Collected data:
━━━━━━
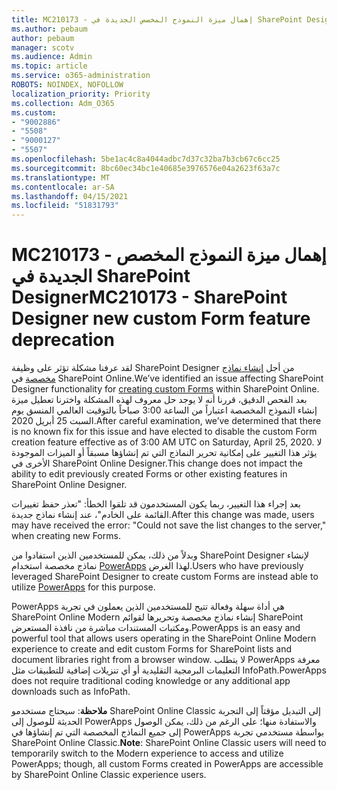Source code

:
 ```yaml
---
title: MC210173 - إهمال ميزة النموذج المخصص الجديدة في SharePoint Designer
ms.author: pebaum
author: pebaum
manager: scotv
ms.audience: Admin
ms.topic: article
ms.service: o365-administration
ROBOTS: NOINDEX, NOFOLLOW
localization_priority: Priority
ms.collection: Adm_O365
ms.custom:
- "9002886"
- "5508"
- "9000127"
- "5507"
ms.openlocfilehash: 5be1ac4c8a4044adbc7d37c32ba7b3cb67c6cc25
ms.sourcegitcommit: 8bc60ec34bc1e40685e3976576e04a2623f63a7c
ms.translationtype: MT
ms.contentlocale: ar-SA
ms.lasthandoff: 04/15/2021
ms.locfileid: "51831793"
---
```

# <a name="mc210173---sharepoint-designer-new-custom-form-feature-deprecation"></a><span data-ttu-id="cc6b9-102">MC210173 - إهمال ميزة النموذج المخصص الجديدة في SharePoint Designer</span><span class="sxs-lookup"><span data-stu-id="cc6b9-102">MC210173 - SharePoint Designer new custom Form feature deprecation</span></span>

<span data-ttu-id="cc6b9-103">لقد عرفنا مشكلة تؤثر على وظيفة SharePoint Designer من أجل [إنشاء نماذج مخصصة](https://support.microsoft.com/en-us/office/create-a-custom-list-form-using-sharepoint-designer-917d8fdb-ee00-4441-adb3-a94612d1d105?ui=en-us&rs=en-us&ad=us#bm2) في SharePoint Online.</span><span class="sxs-lookup"><span data-stu-id="cc6b9-103">We’ve identified an issue affecting SharePoint Designer functionality for [creating custom Forms](https://support.microsoft.com/en-us/office/create-a-custom-list-form-using-sharepoint-designer-917d8fdb-ee00-4441-adb3-a94612d1d105?ui=en-us&rs=en-us&ad=us#bm2) within SharePoint Online.</span></span> <span data-ttu-id="cc6b9-104">بعد الفحص الدقيق، قررنا أنه لا يوجد حل معروف لهذه المشكلة واخترنا تعطيل ميزة إنشاء النموذج المخصصة اعتباراً من الساعة 3:00 صباحاً بالتوقيت العالمي المنسق يوم السبت 25 أبريل 2020.</span><span class="sxs-lookup"><span data-stu-id="cc6b9-104">After careful examination, we’ve determined that there is no known fix for this issue and have elected to disable the custom Form creation feature effective as of 3:00 AM UTC on Saturday, April 25, 2020.</span></span> <span data-ttu-id="cc6b9-105">لا يؤثر هذا التغيير على إمكانية تحرير النماذج التي تم إنشاؤها مسبقاً أو الميزات الموجودة الأخرى في SharePoint Online Designer.</span><span class="sxs-lookup"><span data-stu-id="cc6b9-105">This change does not impact the ability to edit previously created Forms or other existing features in SharePoint Online Designer.</span></span>

<span data-ttu-id="cc6b9-106">بعد إجراء هذا التغيير، ربما يكون المستخدمون قد تلقوا الخطأ: "تعذر حفظ تغييرات القائمة على الخادم"، عند إنشاء نماذج جديدة.</span><span class="sxs-lookup"><span data-stu-id="cc6b9-106">After this change was made, users may have received the error: "Could not save the list changes to the server," when creating new Forms.</span></span>

<span data-ttu-id="cc6b9-107">وبدلاً من ذلك، يمكن للمستخدمين الذين استفادوا من SharePoint Designer لإنشاء نماذج مخصصة استخدام [PowerApps](https://docs.microsoft.com/powerapps/maker/canvas-apps/customize-list-form) لهذا الغرض.</span><span class="sxs-lookup"><span data-stu-id="cc6b9-107">Users who have previously leveraged SharePoint Designer to create custom Forms are instead able to utilize [PowerApps](https://docs.microsoft.com/powerapps/maker/canvas-apps/customize-list-form) for this purpose.</span></span>

<span data-ttu-id="cc6b9-108">PowerApps هي أداة سهلة وفعالة تتيح للمستخدمين الذين يعملون في تجربة SharePoint Online Modern إنشاء نماذج مخصصة وتحريرها لقوائم SharePoint ومكتبات المستندات مباشرة من نافذة المستعرض.</span><span class="sxs-lookup"><span data-stu-id="cc6b9-108">PowerApps is an easy and powerful tool that allows users operating in the SharePoint Online Modern experience to create and edit custom Forms for SharePoint lists and document libraries right from a browser window.</span></span> <span data-ttu-id="cc6b9-109">لا يتطلب PowerApps معرفة التعليمات البرمجية التقليدية أو أي تنزيلات إضافية للتطبيقات مثل InfoPath.</span><span class="sxs-lookup"><span data-stu-id="cc6b9-109">PowerApps does not require traditional coding knowledge or any additional app downloads such as InfoPath.</span></span>

<span data-ttu-id="cc6b9-110">**ملاحظة**: سيحتاج مستخدمو SharePoint Online Classic إلى التبديل مؤقتاً إلى التجربة الحديثة للوصول إلى PowerApps والاستفادة منها؛ على الرغم من ذلك، يمكن الوصول إلى جميع النماذج المخصصة التي تم إنشاؤها في PowerApps بواسطة مستخدمي تجربة SharePoint Online Classic.</span><span class="sxs-lookup"><span data-stu-id="cc6b9-110">**Note**: SharePoint Online Classic users will need to temporarily switch to the Modern experience to access and utilize PowerApps; though, all custom Forms created in PowerApps are accessible by SharePoint Online Classic experience users.</span></span>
━━━━━━
Find the string "الجديدة" in the entries above and return each line that holds it.

title: MC210173 - إهمال ميزة النموذج المخصص الجديدة في SharePoint Designer
# <a name="mc210173---sharepoint-designer-new-custom-form-feature-deprecation"></a><span data-ttu-id="cc6b9-102">MC210173 - إهمال ميزة النموذج المخصص الجديدة في SharePoint Designer</span><span class="sxs-lookup"><span data-stu-id="cc6b9-102">MC210173 - SharePoint Designer new custom Form feature deprecation</span></span>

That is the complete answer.